**Task prompt:** The lines to reproduce from the material below are those from the one containing "project from scratch](/minimal-react-webpack-babel-setup/)" through the one containing "# Package Manager for React", both included; write them out exactly and add nothing.

**Data listing:**
════════════════
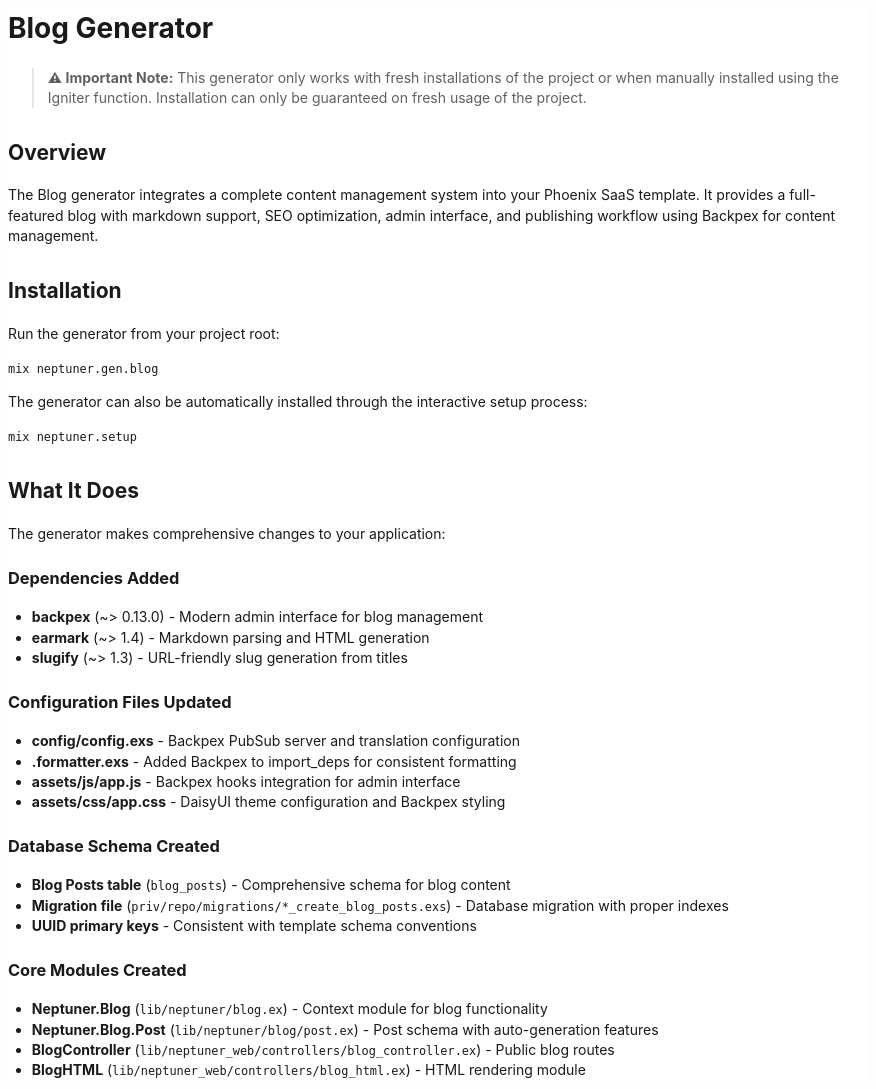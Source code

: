 # Blog Generator

> **⚠️ Important Note:** This generator only works with fresh installations of the project or when manually installed using the Igniter function. Installation can only be guaranteed on fresh usage of the project.

## Overview

The Blog generator integrates a complete content management system into your Phoenix SaaS template. It provides a full-featured blog with markdown support, SEO optimization, admin interface, and publishing workflow using Backpex for content management.

## Installation

Run the generator from your project root:

```bash
mix neptuner.gen.blog
```

The generator can also be automatically installed through the interactive setup process:

```bash
mix neptuner.setup
```

## What It Does

The generator makes comprehensive changes to your application:

### Dependencies Added
- **backpex** (~> 0.13.0) - Modern admin interface for blog management
- **earmark** (~> 1.4) - Markdown parsing and HTML generation
- **slugify** (~> 1.3) - URL-friendly slug generation from titles

### Configuration Files Updated
- **config/config.exs** - Backpex PubSub server and translation configuration
- **.formatter.exs** - Added Backpex to import_deps for consistent formatting
- **assets/js/app.js** - Backpex hooks integration for admin interface
- **assets/css/app.css** - DaisyUI theme configuration and Backpex styling

### Database Schema Created
- **Blog Posts table** (`blog_posts`) - Comprehensive schema for blog content
- **Migration file** (`priv/repo/migrations/*_create_blog_posts.exs`) - Database migration with proper indexes
- **UUID primary keys** - Consistent with template schema conventions

### Core Modules Created
- **Neptuner.Blog** (`lib/neptuner/blog.ex`) - Context module for blog functionality
- **Neptuner.Blog.Post** (`lib/neptuner/blog/post.ex`) - Post schema with auto-generation features
- **BlogController** (`lib/neptuner_web/controllers/blog_controller.ex`) - Public blog routes
- **BlogHTML** (`lib/neptuner_web/controllers/blog_html.ex`) - HTML rendering module
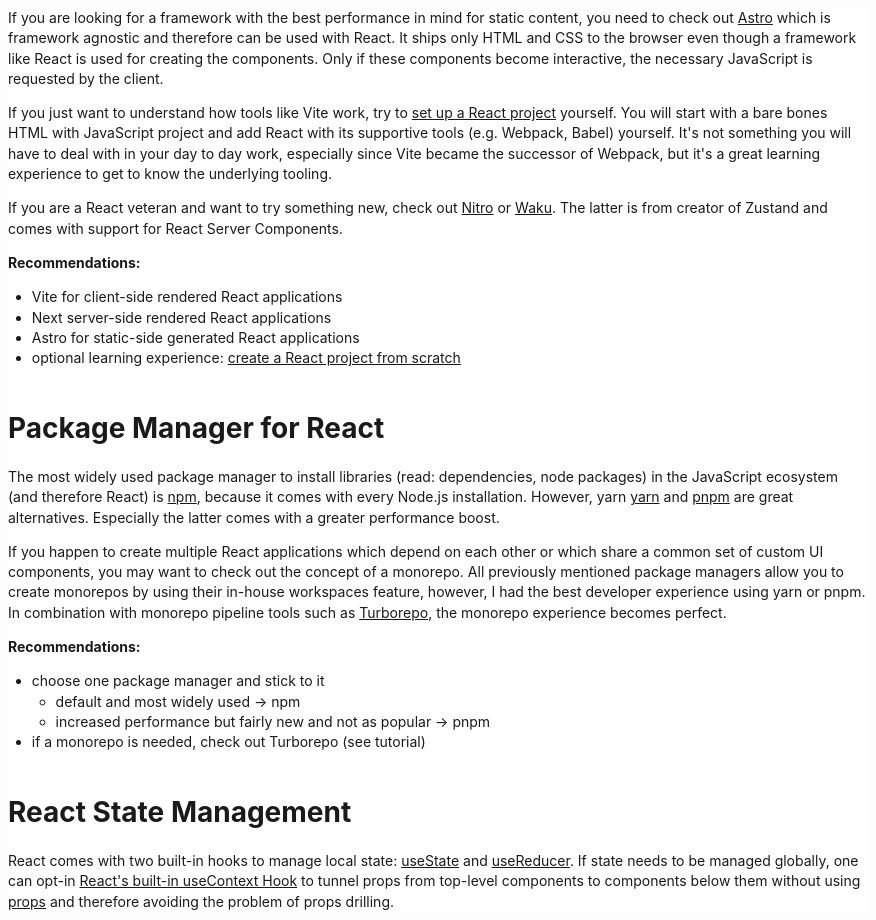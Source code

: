 If you are looking for a framework with the best performance in mind for static content, you need to check out [Astro](https://astro.build/) which is framework agnostic and therefore can be used with React. It ships only HTML and CSS to the browser even though a framework like React is used for creating the components. Only if these components become interactive, the necessary JavaScript is requested by the client.

<ReadMore label="How to start a React project" link="/react-starter/" />

If you just want to understand how tools like Vite work, try to [set up a React project](/minimal-react-webpack-babel-setup/) yourself. You will start with a bare bones HTML with JavaScript project and add React with its supportive tools (e.g. Webpack, Babel) yourself. It's not something you will have to deal with in your day to day work, especially since Vite became the successor of Webpack, but it's a great learning experience to get to know the underlying tooling.

If you are a React veteran and want to try something new, check out [Nitro](https://nitro.unjs.io/) or [Waku](https://github.com/dai-shi/waku). The latter is from creator of Zustand and comes with support for React Server Components.

**Recommendations:**

* Vite for client-side rendered React applications
* Next server-side rendered React applications
* Astro for static-side generated React applications
* optional learning experience: [create a React project from scratch](/minimal-react-webpack-babel-setup/)

# Package Manager for React

The most widely used package manager to install libraries (read: dependencies, node packages) in the JavaScript ecosystem (and therefore React) is [npm](https://www.npmjs.com/), because it comes with every Node.js installation. However, yarn [yarn](https://yarnpkg.com/) and [pnpm](https://pnpm.io/) are great alternatives. Especially the latter comes with a greater performance boost.

<ReadMore label="Mac Setup for Web Development" link="/mac-setup-web-development/" />

If you happen to create multiple React applications which depend on each other or which share a common set of custom UI components, you may want to check out the concept of a monorepo. All previously mentioned package managers allow you to create monorepos by using their in-house workspaces feature, however, I had the best developer experience using yarn or pnpm. In combination with monorepo pipeline tools such as [Turborepo](https://turborepo.org/), the monorepo experience becomes perfect.

<ReadMore label="Monorepo Setup" link="/javascript-monorepos/" />

**Recommendations:**

* choose one package manager and stick to it
  * default and most widely used -> npm
  * increased performance but fairly new and not as popular -> pnpm
* if a monorepo is needed, check out Turborepo (see tutorial)

# React State Management

React comes with two built-in hooks to manage local state: [useState](/react-usestate-hook) and [useReducer](/react-usereducer-hook/). If state needs to be managed globally, one can opt-in [React's built-in useContext Hook](/react-usecontext-hook/) to tunnel props from top-level components to components below them without using [props](/react-pass-props-to-component/) and therefore avoiding the problem of props drilling.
════════════════
**Reply to the exercise:**
* optional learning experience: [create a React project from scratch](/minimal-react-webpack-babel-setup/)

# Package Manager for React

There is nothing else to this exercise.